• Ocean freight


    Most coffee contracts are FOB - the receivers pay the freight. Receivers prefer this because they can negotiate rates of freight which individual exporters or producing countries may be unable to obtain. For this reason bills of lading do not always indicate the freight charge, or simply state freight as per agreement.

    As they are liable to pay the freight, receivers consider that they should also negotiate the rates (and argue, indirectly, that they are in fact better placed to do so). This may be so, but whenever the freight from a particular port increases buyers adjust their cost calculation for the origin in question as they calculate the cost of all coffee on the basis landed port or roasting plant of destination. If the freight rate from a particular country increases, the prices bid for coffee from that origin (the differential) will eventually compensate for this if freights from comparable origins have not also risen. This because the market compares like with like, that is, the landed cost. Ultimately therefore it is the producers who pay the freight charges. However, without the present arrangements some freight rates would likely be higher. (See also 05, Logistics.)

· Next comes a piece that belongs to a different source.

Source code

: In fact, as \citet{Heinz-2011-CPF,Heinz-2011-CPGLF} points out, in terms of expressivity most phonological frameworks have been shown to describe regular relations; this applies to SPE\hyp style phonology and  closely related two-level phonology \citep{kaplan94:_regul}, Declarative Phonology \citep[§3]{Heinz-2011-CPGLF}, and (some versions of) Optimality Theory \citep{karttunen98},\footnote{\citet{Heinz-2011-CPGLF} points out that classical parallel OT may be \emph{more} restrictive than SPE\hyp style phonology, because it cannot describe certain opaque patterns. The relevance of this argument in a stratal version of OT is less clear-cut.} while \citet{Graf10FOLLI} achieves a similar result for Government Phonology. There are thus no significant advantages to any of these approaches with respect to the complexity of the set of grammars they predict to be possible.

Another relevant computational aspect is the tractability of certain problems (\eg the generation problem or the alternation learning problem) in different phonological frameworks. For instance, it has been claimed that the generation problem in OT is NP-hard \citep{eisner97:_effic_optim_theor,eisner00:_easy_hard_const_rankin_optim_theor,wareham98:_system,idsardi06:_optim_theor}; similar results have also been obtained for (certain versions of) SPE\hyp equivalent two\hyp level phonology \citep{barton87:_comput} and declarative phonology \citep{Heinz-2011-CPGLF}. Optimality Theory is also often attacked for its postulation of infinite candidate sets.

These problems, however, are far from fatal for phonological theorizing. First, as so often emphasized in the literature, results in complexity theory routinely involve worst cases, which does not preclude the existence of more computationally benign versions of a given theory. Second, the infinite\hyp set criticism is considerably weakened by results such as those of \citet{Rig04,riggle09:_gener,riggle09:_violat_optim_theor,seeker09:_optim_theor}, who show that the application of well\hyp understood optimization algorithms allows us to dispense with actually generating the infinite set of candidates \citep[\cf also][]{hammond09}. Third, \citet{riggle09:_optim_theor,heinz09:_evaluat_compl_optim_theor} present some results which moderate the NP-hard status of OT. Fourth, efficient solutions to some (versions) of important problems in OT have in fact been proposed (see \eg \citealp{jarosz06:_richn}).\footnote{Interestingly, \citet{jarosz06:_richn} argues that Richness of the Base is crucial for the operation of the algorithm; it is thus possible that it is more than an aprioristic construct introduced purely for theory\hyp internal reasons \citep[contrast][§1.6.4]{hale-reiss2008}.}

    Terminal handling charges (THC) are an important part of container transport costs and can vary considerably between shipping lines, sometimes to the point where an apparently attractive rate of freight is in fact not attractive at all. Shippers should keep themselves informed of the THC raised directly or indirectly by individual shipping lines at the ports they load from as they can face unexpected costs if buyers specify a line whose freight is low (buyers' advantage) but whose THC are high (shippers' disadvantage).